Прямое, правдивое, лишенное театральной приглаженности изображение труда и быта строителей Иркутской ГЭС — в другой показанной ленинградцам работе (пьеса «Продолжение легенды» по повести А. Кузнецова, инсценированная режиссерами спектакля О. Ефремовым и М. Микаэлян). Правда, здесь нет той цельности, которая отличает «Два цвета». История юного героя пьесы, москвича, попавшего сразу же после средней школы на стройку в Сибири, история его настоящего знакомства с жизнью не получила здесь точного внутреннего развития и завершения. Не по вине актера О. Табакова: он играет безукоризненно. Несовершенен драматургический материал спектакля. Это скорее театральная хроника (хотя подобный жанр и давал возможность широко и новыми для театра средствами дать картину жизни).
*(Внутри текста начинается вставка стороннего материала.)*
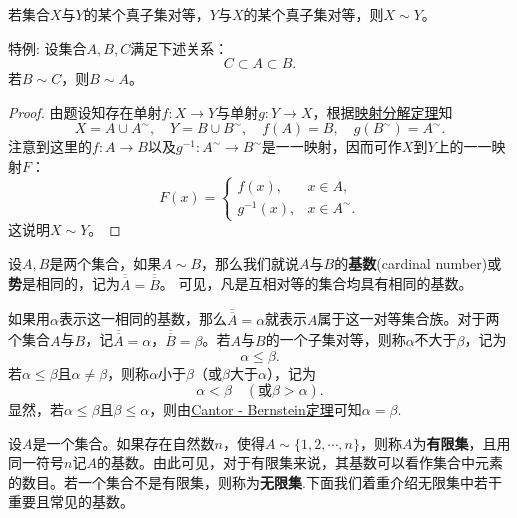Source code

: \documentclass[lang=cn,newtx,10pt,scheme=chinese]{../Template/elegantbook}
\begin{document}
\begin{theorem}\label{theorem:Cantor - Bernstein定理}
若集合\(X\)与\(Y\)的某个真子集对等，\(Y\)与\(X\)的某个真子集对等，则\(X\sim Y\)。
\end{theorem}
\begin{note}
  特例:
设集合\(A,B,C\)满足下述关系：
\[C\subset A\subset B.\]
若\(B\sim C\)，则\(B\sim A\)。
\end{note}
\begin{proof}
  由题设知存在单射\(f:X\rightarrow Y\)与单射\(g:Y\rightarrow X\)，根据\hyperref[lemma:映射分解定理]{映射分解定理}知
\[X = A\cup A^{\sim}, \quad Y = B\cup B^{\sim}, \quad f(A) = B, \quad g(B^{\sim}) = A^{\sim}.\]
注意到这里的\(f:A\rightarrow B\)以及\(g^{-1}:A^{\sim}\rightarrow B^{\sim}\)是一一映射，因而可作\(X\)到\(Y\)上的一一映射\(F\)：
\[F(x)=
\begin{cases}
f(x), & x\in A, \\
g^{-1}(x), & x\in A^{\sim}.
\end{cases}
\]
这说明\(X\sim Y\)。
\end{proof}

\begin{definition}[集合的基数(或势)]\label{definition:集合的基数(或势)}
  设\(A,B\)是两个集合，如果\(A\sim B\)，那么我们就说\(A\)与\(B\)的\textbf{基数}(cardinal number)或\textbf{势}是相同的，记为\(\overline{\overline{A}}=\overline{\overline{B}}\)。
  可见，凡是互相对等的集合均具有相同的基数。
  
  如果用\(\alpha\)表示这一相同的基数，那么\(\overline{\overline{A}}=\alpha\)就表示\(A\)属于这一对等集合族。对于两个集合\(A\)与\(B\)，记\(\overline{\overline{A}}=\alpha\)，\(\overline{\overline{B}}=\beta\)。若\(A\)与\(B\)的一个子集对等，则称\(\alpha\)不大于\(\beta\)，记为
\[\alpha\leqslant\beta.\]
若\(\alpha\leqslant\beta\)且\(\alpha\neq\beta\)，则称\(\alpha\)小于\(\beta\)（或\(\beta\)大于\(\alpha\)），记为
\[\alpha<\beta\quad(\text{或}\beta>\alpha).\]
显然，若\(\alpha\leqslant\beta\)且\(\beta\leqslant\alpha\)，则由\hyperref[theorem:Cantor - Bernstein定理]{Cantor - Bernstein定理}可知\(\alpha=\beta\).
\end{definition}

\begin{definition}[有限集与无限集]\label{definition:有限集与无限集}
设\(A\)是一个集合。如果存在自然数\(n\)，使得\(A\sim\{1,2,\cdots,n\}\)，则称\(A\)为\textbf{有限集}，且用同一符号\(n\)记\(A\)的基数。由此可见，对于有限集来说，其基数可以看作集合中元素的数目。若一个集合不是有限集，则称为\textbf{无限集}.下面我们着重介绍无限集中若干重要且常见的基数。
\end{definition}
\end{document}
«Два цвета» — это итог целого этапа в развитии театра. Такие разные спектакли «Современника», как «Вечно живые», «В поисках радости», «Пять вечеров», «Продолжение легенды», «Два цвета», едины по своей теме, своему герою, молодому современнику. Спектакль «Голый король», во многом еще не отстоявшийся, не слаженный, открывает новую линию в исканиях театра. От этого веселого, дающего простор актерской импровизации, сказочного спектакля возможен переход к современному воплощению классики, к которой театр еще не обращался.
Ленинградцы познакомились с «Современником» в переходный для него момент. Впрочем, разве может настоящий театр остановиться в своих исканиях, отказаться от движения. Тем более — этот молодой театр, не учитывая опыта которого нельзя сейчас говорить о принципах театрального выражения современности. Знакомство ленинградских зрителей с «Современником» состоялось. Пусть оно превратится в долгую дружбу. Мы с нетерпением будем ждать новой встречи, ждать «Современник» с его новыми спектаклями и новыми планами.